In an act of incredible resourcefulness, Dr Kulkarni began to create these bags from spare pillowcases and bed sheets that she had at home, following a video tutorial found online. The bags are relatively simple to make, requiring just a few stitches along the seam, and ribbon or string of some kind to pull them shut. As such, it soon became necessary to begin organising material collection from among her neighbours and friends – a project that had started individually soon became increasingly connected with the local community (including a collection of material conducted among the teaching staff at KES). Over a period of three weeks, Dr Kulkarni has made 65 bags, all of which have been donated to the Birmingham Children’s Hospital. In general terms, the bags, scrubs and other items produced by volunteers like her are donated all along the frontline: they do not just go to doctors, but also nurses, assistants at care homes and carers who provide help at home for elderly residents. Recognising the good that they are doing, she hopes to continue making more, and if possible to begin making the scrubs which are in short supply (although these are more difficult and time consuming to do).

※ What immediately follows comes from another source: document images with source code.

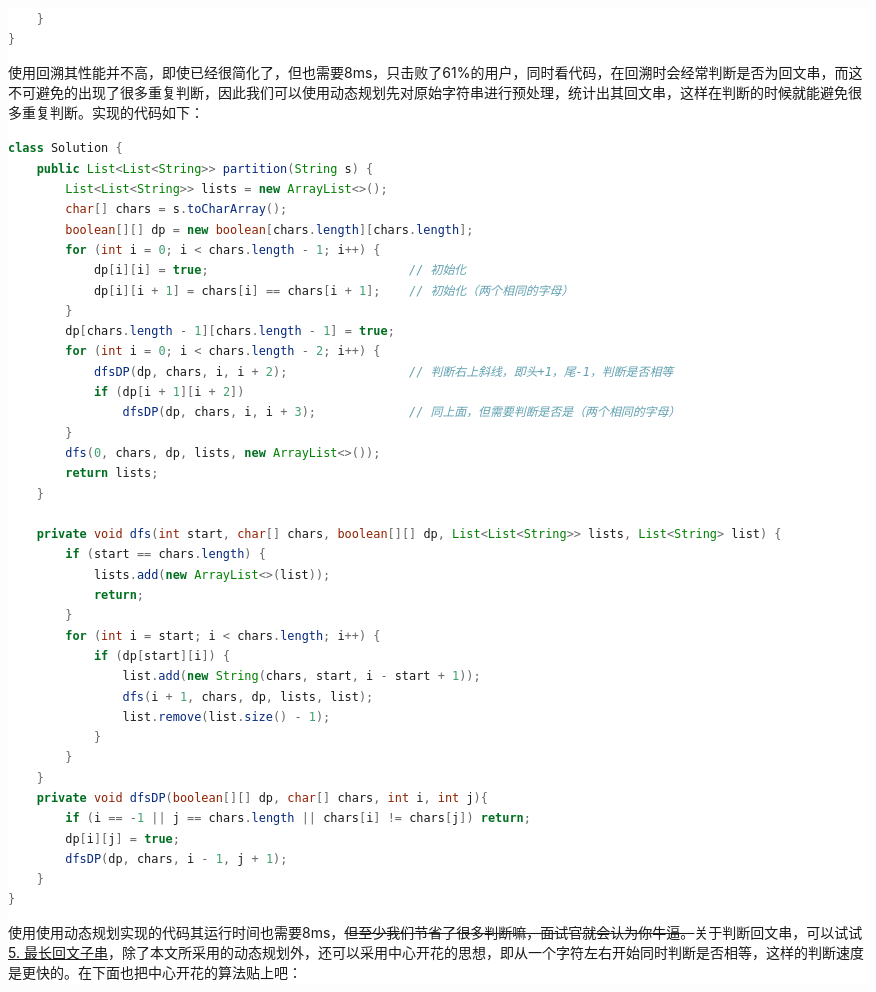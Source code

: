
 ```java
    }
}
```

使用回溯其性能并不高，即使已经很简化了，但也需要8ms，只击败了61%的用户，同时看代码，在回溯时会经常判断是否为回文串，而这不可避免的出现了很多重复判断，因此我们可以使用动态规划先对原始字符串进行预处理，统计出其回文串，这样在判断的时候就能避免很多重复判断。实现的代码如下：

```java
class Solution {
    public List<List<String>> partition(String s) {
        List<List<String>> lists = new ArrayList<>();
        char[] chars = s.toCharArray();
        boolean[][] dp = new boolean[chars.length][chars.length];
        for (int i = 0; i < chars.length - 1; i++) {
            dp[i][i] = true;							// 初始化
            dp[i][i + 1] = chars[i] == chars[i + 1];	// 初始化（两个相同的字母）
        }
        dp[chars.length - 1][chars.length - 1] = true;
        for (int i = 0; i < chars.length - 2; i++) {
            dfsDP(dp, chars, i, i + 2);					// 判断右上斜线，即头+1，尾-1，判断是否相等
            if (dp[i + 1][i + 2])			
                dfsDP(dp, chars, i, i + 3);				// 同上面，但需要判断是否是（两个相同的字母）
        }
        dfs(0, chars, dp, lists, new ArrayList<>());
        return lists;
    }

    private void dfs(int start, char[] chars, boolean[][] dp, List<List<String>> lists, List<String> list) {
        if (start == chars.length) {
            lists.add(new ArrayList<>(list));
            return;
        }
        for (int i = start; i < chars.length; i++) {
            if (dp[start][i]) {
                list.add(new String(chars, start, i - start + 1));
                dfs(i + 1, chars, dp, lists, list);
                list.remove(list.size() - 1);
            }
        }
    }
    private void dfsDP(boolean[][] dp, char[] chars, int i, int j){
        if (i == -1 || j == chars.length || chars[i] != chars[j]) return;
        dp[i][j] = true;
        dfsDP(dp, chars, i - 1, j + 1);
    }
}
```

使用使用动态规划实现的代码其运行时间也需要8ms，~~但至少我们节省了很多判断嘛，面试官就会认为你牛逼。~~关于判断回文串，可以试试[5. 最长回文子串](https://leetcode.cn/problems/longest-palindromic-substring/)，除了本文所采用的动态规划外，还可以采用中心开花的思想，即从一个字符左右开始同时判断是否相等，这样的判断速度是更快的。在下面也把中心开花的算法贴上吧：
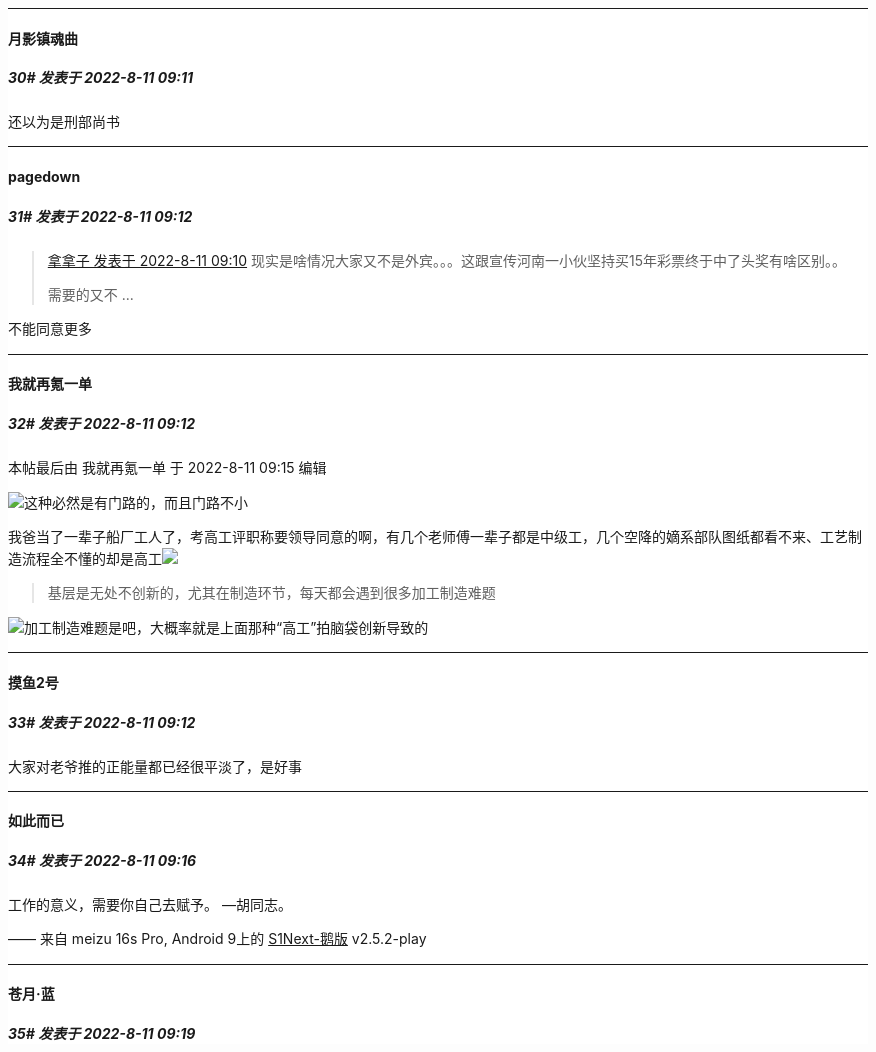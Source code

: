 *****

####  月影镇魂曲  
##### 30#       发表于 2022-8-11 09:11

还以为是刑部尚书



*****

####  pagedown  
##### 31#       发表于 2022-8-11 09:12

<blockquote><a href="httphttps://bbs.saraba1st.com/2b/forum.php?mod=redirect&amp;goto=findpost&amp;pid=57015620&amp;ptid=2086270" target="_blank">拿拿子 发表于 2022-8-11 09:10</a>
现实是啥情况大家又不是外宾。。。这跟宣传河南一小伙坚持买15年彩票终于中了头奖有啥区别。。

需要的又不 ...</blockquote>
不能同意更多

*****

####  我就再氪一单  
##### 32#       发表于 2022-8-11 09:12

 本帖最后由 我就再氪一单 于 2022-8-11 09:15 编辑 

<img src="https://static.saraba1st.com/image/smiley/face2017/067.png" referrerpolicy="no-referrer">这种必然是有门路的，而且门路不小

我爸当了一辈子船厂工人了，考高工评职称要领导同意的啊，有几个老师傅一辈子都是中级工，几个空降的嫡系部队图纸都看不来、工艺制造流程全不懂的却是高工<img src="https://static.saraba1st.com/image/smiley/face2017/048.png" referrerpolicy="no-referrer"> <blockquote>基层是无处不创新的，尤其在制造环节，每天都会遇到很多加工制造难题</blockquote>
<img src="https://static.saraba1st.com/image/smiley/face2017/067.png" referrerpolicy="no-referrer">加工制造难题是吧，大概率就是上面那种“高工”拍脑袋创新导致的

*****

####  摸鱼2号  
##### 33#       发表于 2022-8-11 09:12

大家对老爷推的正能量都已经很平淡了，是好事

*****

####  如此而已  
##### 34#       发表于 2022-8-11 09:16

工作的意义，需要你自己去赋予。
––胡同志。

—— 来自 meizu 16s Pro, Android 9上的 [S1Next-鹅版](https://github.com/ykrank/S1-Next/releases) v2.5.2-play

*****

####  苍月·蓝  
##### 35#       发表于 2022-8-11 09:19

One thing that Dr Kulkarni really wanted to communicate was how easy it is to become involved in something like this. As mentioned before, the bags take only a few minutes to create with a sewing machine from pillowcases (although they do need to be washed and sterile) and there are plenty of tutorials available on YouTube – why not do something that’s both creative and aids the workers in your community? As the entire campaign has been undertaken by volunteers, many have incurred a financial cost if they do not have adequate materials, presenting an opportunity for people to organise material collections (in a socially distanced way). Alternatively, there is a JustGiving page, where people can donate to fund the purchase of materials for the local branch.